Крах. Часть2. Глава11

Валерий Мартынов
                11
Смешно и опасно постоянно сравнивать и приходить к пониманию, что выгоду во всём ищу. Розы во всём хочу видеть? Что уж точно, розы нюхать мне на роду не написано. Розы тоже разного цвета, и шипы разной длины на них.
Я сейчас как на ладони. Наше дыхание в такт. Недостатки у меня есть. Стоит лишь подумать, как найти можно воз и маленькую тележку. Чего? Не буду же врать я самому себе.
Кому-то не нравится моя манера молчать, кого-то раздражает односложность ответов: «ничего», «нормально», «главное, живой».
Непонятно это. Откровения – это ведь месть кому-то за что-то. Выношенная, обдуманная месть, выговорить которую настало время. Всё в себе перевернуть, разрыть до дна, обнаружить и изорвать в клочки всё болючее.

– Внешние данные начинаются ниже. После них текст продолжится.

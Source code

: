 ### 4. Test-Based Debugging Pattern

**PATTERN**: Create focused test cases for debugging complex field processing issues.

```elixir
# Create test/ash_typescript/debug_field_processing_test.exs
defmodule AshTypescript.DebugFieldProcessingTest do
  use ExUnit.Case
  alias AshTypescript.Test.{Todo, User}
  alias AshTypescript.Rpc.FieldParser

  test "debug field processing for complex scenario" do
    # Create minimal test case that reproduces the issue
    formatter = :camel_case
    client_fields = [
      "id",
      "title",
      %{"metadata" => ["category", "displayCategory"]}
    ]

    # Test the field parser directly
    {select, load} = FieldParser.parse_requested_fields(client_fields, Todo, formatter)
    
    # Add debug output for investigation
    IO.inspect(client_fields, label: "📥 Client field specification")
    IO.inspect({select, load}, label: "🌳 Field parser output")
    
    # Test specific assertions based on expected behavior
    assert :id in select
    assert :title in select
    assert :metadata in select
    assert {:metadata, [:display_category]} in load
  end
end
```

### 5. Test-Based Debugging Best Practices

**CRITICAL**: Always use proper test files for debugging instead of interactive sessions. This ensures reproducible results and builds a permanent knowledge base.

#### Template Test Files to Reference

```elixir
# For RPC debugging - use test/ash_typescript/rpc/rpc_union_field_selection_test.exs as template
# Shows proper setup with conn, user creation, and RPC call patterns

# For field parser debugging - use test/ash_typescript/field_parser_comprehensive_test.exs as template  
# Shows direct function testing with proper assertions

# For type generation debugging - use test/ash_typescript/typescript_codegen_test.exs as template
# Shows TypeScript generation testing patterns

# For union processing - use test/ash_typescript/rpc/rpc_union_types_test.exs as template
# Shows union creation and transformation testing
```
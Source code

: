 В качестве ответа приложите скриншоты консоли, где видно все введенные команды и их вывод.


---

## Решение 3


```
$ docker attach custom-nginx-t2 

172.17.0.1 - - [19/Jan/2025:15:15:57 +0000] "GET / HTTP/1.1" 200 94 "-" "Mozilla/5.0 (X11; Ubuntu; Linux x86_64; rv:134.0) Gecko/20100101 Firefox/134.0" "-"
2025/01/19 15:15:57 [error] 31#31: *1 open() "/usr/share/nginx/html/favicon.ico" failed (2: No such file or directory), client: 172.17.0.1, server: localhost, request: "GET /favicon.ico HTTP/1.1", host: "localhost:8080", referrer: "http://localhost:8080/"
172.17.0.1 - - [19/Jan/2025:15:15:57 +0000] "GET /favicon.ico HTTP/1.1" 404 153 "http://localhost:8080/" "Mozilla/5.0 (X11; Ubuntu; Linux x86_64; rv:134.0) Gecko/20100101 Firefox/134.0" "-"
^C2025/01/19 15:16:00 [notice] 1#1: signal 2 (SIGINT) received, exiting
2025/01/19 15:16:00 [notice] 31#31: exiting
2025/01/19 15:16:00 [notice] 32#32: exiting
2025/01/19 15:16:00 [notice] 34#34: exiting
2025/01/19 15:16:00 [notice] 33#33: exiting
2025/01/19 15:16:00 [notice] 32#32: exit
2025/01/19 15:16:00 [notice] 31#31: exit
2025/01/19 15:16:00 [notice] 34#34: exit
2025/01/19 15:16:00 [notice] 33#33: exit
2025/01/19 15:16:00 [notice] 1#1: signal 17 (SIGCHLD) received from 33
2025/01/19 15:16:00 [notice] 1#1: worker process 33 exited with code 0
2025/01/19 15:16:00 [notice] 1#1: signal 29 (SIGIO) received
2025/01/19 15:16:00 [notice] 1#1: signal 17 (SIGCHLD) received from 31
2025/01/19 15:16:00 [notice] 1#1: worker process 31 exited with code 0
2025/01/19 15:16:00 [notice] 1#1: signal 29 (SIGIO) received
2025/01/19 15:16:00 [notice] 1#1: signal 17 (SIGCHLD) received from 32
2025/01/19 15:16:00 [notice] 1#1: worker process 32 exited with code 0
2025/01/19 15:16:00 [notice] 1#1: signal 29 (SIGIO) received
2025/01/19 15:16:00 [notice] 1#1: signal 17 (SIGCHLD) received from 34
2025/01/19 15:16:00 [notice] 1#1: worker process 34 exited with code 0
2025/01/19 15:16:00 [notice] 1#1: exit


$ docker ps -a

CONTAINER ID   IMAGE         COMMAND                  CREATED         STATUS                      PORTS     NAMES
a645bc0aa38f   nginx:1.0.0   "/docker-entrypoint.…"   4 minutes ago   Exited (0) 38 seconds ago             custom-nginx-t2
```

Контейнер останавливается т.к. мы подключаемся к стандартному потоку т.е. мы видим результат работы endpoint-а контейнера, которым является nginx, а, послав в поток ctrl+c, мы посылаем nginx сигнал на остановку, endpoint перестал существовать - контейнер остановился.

Я не совсем честен. Скулю.
Почему эти глупые слова – шик, блеск, красота на языке вертятся?  Молчу, точно знаю, в данный момент любое сказанное слово не будет иметь никакого значения. Если и начать говорить, то подбирать слова надо осознанно, тщательно. Потом эти слова вспомнятся.
Я ведь ничего не обещаю. Словом не ударю, что хочу эту женщину. У Елизаветы Михайловны сложилось впечатление, кто я такой. Чего-чего, а ненависти, чтобы отдалиться,  ей не требуется. Мы ведь не сошлись настолько близко, чтобы силы отталкивания начали работать. Это после близко-близко, каждый норовит запрыгнуть в свою лодку и оттолкнётся, чтобы уплыть.
Все непроизнесённые слова звучат в ушах. Снова повторюсь, что никак не выбрать подходящее слово, которое оказалось достаточным бы. Одно-единственное слово может всё решить. Я его знаю, но не собираюсь говорить.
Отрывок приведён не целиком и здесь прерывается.